Trajectory-Level Web Agent Evaluation
Project Overview
At the SaNDwich Lab, a collaboration between IBM and the University of Notre Dame, I’m working under Prof. Toby Jia-Jun Li to revolutionize how we evaluate web agents. Rather than simple success/failure metrics, we’re developing trajectory-level evaluation that assesses the quality and value alignment of entire action sequences in web automation tasks.
Key Contributions
- Developed trajectory-level evaluation framework for scoring action sequences, not only end success
- Created controlled replica testbeds for retail, maps, and flight booking scenarios to avoid anti-bot drift
- Implemented standardized browser automation using browser-use framework (screenshots + DOM)

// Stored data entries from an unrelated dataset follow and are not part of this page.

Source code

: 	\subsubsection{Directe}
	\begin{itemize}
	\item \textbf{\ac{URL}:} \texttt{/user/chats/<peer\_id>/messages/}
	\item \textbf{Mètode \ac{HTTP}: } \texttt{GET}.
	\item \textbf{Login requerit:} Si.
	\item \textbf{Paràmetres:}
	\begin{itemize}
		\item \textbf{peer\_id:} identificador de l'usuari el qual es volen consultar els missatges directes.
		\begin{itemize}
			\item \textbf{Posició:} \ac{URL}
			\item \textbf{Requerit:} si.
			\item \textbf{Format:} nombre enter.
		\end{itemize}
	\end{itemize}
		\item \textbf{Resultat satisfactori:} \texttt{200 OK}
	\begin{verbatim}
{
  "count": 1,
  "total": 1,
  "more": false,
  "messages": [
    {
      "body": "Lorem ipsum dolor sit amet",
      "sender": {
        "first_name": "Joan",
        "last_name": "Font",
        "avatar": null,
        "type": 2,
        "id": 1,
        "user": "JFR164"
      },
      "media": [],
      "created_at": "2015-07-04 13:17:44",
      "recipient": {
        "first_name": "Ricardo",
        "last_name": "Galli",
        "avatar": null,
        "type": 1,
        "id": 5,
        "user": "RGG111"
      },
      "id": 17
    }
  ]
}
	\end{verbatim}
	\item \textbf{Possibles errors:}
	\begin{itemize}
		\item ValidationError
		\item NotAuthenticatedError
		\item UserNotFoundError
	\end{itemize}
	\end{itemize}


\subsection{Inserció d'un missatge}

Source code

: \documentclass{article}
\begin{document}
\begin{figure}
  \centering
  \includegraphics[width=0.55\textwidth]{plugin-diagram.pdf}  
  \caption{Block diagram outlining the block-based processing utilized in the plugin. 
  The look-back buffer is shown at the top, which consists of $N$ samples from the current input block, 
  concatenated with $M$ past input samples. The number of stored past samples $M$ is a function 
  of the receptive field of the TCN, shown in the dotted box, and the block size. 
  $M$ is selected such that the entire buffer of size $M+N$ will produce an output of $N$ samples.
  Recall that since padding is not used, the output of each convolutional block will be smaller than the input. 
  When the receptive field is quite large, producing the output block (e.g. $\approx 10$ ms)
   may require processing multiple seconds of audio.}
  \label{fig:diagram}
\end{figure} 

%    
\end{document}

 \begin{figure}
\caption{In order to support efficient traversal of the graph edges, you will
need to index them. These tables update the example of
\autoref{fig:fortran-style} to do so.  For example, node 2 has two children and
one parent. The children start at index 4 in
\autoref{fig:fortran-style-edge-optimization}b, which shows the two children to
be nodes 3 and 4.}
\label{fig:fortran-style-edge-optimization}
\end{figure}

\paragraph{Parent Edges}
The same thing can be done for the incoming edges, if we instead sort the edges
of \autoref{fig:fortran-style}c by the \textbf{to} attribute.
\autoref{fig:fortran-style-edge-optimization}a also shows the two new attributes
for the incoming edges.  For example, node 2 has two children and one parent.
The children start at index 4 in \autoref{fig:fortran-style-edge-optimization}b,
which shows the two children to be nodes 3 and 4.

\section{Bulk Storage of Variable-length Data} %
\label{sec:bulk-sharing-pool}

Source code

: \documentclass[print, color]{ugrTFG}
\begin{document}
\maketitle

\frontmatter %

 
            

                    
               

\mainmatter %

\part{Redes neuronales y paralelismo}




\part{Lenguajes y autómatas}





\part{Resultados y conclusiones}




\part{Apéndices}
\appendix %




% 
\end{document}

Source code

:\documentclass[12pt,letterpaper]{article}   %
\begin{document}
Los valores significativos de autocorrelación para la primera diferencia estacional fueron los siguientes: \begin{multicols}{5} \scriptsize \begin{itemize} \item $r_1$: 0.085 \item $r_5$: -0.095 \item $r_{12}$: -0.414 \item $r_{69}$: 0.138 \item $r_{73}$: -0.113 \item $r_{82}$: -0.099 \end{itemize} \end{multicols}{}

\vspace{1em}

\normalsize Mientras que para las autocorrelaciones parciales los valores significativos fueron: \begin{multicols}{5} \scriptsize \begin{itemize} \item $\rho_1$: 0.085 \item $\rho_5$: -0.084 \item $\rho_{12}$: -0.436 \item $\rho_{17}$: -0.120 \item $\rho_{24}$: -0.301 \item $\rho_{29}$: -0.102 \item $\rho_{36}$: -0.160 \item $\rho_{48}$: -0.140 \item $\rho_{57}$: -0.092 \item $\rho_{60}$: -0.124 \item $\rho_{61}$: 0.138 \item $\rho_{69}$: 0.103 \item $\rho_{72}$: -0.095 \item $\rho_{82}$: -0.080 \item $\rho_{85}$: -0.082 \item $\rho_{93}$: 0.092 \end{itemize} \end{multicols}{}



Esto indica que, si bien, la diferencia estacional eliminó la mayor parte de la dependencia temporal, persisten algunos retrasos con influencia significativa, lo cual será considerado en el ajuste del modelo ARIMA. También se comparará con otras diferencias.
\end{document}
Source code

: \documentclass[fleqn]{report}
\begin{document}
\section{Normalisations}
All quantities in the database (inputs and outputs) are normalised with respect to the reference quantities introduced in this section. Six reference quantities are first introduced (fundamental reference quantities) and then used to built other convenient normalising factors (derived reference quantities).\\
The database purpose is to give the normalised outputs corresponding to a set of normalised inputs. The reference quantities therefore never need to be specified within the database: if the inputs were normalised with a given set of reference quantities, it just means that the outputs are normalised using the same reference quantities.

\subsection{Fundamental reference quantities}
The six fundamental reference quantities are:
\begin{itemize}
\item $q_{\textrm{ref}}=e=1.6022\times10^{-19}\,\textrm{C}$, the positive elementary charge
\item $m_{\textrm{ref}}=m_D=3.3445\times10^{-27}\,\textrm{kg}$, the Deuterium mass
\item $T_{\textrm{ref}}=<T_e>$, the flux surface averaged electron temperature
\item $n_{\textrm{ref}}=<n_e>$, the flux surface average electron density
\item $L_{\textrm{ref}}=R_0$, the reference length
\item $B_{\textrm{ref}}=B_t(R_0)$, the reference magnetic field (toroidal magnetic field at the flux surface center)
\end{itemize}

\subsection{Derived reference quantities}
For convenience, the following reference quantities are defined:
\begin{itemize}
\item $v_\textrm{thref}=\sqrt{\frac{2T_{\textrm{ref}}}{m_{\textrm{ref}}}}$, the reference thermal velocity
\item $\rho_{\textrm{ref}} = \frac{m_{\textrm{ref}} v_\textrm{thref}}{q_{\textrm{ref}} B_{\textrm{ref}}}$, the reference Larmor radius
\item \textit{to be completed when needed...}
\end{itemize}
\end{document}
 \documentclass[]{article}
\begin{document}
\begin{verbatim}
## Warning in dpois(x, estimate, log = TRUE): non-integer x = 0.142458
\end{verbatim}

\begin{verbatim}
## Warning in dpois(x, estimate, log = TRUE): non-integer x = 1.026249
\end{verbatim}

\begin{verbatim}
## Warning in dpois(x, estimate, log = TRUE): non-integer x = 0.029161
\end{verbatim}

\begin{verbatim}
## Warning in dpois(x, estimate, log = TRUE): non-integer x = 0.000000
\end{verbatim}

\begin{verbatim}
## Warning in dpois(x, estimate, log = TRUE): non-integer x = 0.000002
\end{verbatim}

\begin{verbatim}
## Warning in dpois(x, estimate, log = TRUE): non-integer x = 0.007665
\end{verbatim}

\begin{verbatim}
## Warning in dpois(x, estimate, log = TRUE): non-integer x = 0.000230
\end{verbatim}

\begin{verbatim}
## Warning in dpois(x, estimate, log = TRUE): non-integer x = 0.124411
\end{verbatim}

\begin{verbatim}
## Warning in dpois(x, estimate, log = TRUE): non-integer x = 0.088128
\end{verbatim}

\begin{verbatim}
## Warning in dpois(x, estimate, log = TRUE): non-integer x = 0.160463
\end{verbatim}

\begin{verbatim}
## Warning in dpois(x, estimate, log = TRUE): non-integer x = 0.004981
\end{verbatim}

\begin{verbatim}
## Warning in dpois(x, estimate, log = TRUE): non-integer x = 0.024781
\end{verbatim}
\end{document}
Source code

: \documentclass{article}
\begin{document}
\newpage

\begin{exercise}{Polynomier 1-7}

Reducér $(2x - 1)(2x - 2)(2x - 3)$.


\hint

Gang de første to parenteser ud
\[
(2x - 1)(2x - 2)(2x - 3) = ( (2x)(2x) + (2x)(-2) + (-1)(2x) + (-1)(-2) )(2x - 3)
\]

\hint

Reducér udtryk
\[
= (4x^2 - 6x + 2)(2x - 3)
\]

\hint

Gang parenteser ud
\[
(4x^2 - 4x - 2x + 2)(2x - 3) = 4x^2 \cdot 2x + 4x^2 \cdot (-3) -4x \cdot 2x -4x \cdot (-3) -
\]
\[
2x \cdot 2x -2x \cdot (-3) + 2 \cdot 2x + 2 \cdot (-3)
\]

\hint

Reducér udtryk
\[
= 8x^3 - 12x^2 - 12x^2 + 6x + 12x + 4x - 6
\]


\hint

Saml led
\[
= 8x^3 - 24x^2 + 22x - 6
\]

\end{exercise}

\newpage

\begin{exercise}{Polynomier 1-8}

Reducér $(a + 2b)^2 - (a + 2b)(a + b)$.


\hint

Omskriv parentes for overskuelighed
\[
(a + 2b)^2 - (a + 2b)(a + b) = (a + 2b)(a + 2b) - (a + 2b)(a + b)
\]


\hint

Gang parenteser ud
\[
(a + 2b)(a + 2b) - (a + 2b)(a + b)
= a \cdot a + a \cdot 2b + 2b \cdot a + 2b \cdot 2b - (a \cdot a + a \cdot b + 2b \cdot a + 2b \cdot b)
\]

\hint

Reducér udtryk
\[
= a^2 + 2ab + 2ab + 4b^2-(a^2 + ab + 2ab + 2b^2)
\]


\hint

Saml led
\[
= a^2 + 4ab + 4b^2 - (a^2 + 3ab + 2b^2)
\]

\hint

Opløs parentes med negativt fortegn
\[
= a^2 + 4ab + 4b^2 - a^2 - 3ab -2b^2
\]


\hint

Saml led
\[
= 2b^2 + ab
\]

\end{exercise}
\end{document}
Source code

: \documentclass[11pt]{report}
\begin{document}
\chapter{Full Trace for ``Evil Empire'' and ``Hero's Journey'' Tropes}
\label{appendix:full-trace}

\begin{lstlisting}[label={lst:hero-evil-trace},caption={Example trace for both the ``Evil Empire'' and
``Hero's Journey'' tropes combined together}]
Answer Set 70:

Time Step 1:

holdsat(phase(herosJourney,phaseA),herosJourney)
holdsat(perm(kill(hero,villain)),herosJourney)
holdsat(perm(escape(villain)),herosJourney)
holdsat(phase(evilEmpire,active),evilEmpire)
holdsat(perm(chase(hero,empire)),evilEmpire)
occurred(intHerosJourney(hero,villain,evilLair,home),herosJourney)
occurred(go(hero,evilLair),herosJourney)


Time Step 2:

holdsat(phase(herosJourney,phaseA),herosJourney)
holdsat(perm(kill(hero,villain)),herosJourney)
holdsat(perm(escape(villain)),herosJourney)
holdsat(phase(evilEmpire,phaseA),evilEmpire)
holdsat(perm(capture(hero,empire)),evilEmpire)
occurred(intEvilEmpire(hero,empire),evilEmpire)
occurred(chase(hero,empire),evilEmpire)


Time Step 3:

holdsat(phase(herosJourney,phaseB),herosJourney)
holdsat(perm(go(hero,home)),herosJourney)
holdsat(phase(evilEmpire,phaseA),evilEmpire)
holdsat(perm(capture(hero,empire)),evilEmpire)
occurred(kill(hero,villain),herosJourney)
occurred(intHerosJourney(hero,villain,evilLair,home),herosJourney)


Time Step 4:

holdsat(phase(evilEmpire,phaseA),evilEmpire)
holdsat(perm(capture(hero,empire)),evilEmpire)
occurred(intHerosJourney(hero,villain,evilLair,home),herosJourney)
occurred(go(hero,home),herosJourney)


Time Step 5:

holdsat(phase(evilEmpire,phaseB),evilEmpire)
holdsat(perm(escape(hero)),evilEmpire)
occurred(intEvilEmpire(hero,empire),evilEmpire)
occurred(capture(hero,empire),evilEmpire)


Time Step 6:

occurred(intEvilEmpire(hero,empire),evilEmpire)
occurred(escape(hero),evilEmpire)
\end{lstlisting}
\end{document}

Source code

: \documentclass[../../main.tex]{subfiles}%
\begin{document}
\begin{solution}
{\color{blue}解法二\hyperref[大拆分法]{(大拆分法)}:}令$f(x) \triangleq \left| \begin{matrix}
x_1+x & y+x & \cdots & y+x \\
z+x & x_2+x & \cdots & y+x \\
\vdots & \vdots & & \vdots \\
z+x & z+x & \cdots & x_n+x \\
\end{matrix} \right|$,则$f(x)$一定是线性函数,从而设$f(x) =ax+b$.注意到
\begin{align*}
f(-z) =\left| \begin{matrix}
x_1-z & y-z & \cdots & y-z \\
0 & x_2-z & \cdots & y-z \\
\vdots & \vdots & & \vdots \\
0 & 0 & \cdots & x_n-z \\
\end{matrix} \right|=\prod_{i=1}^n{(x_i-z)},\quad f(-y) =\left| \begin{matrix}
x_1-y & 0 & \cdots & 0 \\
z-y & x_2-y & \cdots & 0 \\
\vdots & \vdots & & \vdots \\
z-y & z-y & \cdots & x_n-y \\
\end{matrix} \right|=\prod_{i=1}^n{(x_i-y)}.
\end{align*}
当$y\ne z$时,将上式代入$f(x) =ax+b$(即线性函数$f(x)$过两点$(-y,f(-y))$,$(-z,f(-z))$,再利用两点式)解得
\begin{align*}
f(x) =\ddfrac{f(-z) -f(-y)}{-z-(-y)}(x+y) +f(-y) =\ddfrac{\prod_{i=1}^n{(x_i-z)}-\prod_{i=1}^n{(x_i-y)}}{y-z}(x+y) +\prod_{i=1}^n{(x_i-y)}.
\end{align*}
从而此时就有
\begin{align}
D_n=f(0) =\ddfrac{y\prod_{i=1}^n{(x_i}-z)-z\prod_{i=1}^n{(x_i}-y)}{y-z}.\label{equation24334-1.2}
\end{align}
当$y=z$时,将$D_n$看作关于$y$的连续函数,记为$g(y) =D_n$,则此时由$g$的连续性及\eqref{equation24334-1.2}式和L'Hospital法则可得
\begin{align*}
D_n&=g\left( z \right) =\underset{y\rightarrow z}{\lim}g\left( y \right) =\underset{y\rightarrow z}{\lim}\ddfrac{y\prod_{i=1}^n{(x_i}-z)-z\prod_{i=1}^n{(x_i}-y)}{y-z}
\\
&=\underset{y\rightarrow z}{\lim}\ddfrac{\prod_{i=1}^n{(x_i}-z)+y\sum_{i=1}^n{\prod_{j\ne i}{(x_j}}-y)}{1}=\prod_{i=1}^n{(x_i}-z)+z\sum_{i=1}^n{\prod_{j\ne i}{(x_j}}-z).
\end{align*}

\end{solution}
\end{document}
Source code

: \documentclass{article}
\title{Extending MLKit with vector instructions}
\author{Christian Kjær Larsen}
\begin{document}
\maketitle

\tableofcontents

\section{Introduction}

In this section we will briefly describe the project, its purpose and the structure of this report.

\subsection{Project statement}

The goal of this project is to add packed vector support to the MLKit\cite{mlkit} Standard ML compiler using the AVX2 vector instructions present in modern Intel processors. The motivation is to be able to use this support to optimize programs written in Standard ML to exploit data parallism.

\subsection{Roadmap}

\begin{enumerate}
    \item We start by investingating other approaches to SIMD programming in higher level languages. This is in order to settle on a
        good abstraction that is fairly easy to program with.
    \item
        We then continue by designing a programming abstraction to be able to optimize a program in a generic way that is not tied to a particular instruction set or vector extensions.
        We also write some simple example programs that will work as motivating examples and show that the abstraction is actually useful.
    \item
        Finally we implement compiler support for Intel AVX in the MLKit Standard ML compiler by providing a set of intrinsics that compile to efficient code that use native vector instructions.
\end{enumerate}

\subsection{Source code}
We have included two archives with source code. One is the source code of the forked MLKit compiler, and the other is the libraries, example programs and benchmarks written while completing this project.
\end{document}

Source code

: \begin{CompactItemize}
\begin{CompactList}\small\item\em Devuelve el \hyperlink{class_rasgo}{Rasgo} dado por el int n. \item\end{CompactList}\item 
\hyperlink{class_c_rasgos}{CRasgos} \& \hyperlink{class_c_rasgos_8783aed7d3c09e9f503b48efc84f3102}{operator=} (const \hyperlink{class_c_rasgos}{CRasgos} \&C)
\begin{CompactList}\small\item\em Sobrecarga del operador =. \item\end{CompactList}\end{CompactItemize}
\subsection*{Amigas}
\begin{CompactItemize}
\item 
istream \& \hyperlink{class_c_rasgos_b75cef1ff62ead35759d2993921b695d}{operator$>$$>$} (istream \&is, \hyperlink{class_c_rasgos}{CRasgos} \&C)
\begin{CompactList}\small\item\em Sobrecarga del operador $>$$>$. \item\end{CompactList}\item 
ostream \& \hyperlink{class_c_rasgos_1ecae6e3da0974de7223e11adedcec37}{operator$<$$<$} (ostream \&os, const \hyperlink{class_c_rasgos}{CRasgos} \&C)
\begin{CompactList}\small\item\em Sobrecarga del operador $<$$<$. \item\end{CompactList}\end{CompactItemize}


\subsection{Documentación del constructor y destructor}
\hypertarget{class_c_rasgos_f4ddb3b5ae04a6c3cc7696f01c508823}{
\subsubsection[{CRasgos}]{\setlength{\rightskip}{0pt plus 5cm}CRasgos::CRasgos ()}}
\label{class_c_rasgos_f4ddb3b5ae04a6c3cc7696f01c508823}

- Encoded user values (e.g., vegan, budget-conscious) and logged value reasoning separately from action reasoning
- Added completion-page checks to prevent false continuation and improve evaluation accuracy
- Instrumented various factors including API vs. end-to-end performance analysis
- Analyzed environmental variables such as recommender settings, pricing frames, and deceptive ads
Technical Skills Demonstrated
- Browser automation using screenshots and DOM manipulation frameworks
- Controlled environment replication for major web platforms and services
- Value encoding systems and preference tracking for ethical AI evaluation
- Comprehensive logging and analysis pipelines for complex behavioral data
- Multi-factor experimental design for robust evaluation methodology
- Human-AI interaction principles and evaluation framework development
Impact and Applications
This framework enables more sophisticated evaluation of web agents across various domains and has practical applications in:
- E-commerce platforms with budget and preference constraints
- Travel booking systems with personal preferences and accessibility requirements
- Navigation systems with user-specific needs and restrictions
- General web automation with ethical considerations and value alignment
- Human-AI collaboration assessment in real-world scenarios
Publication Status
This work is being prepared for submission to IUI, where it will contribute to advancing the field of human-AI interaction and web automation evaluation methodologies.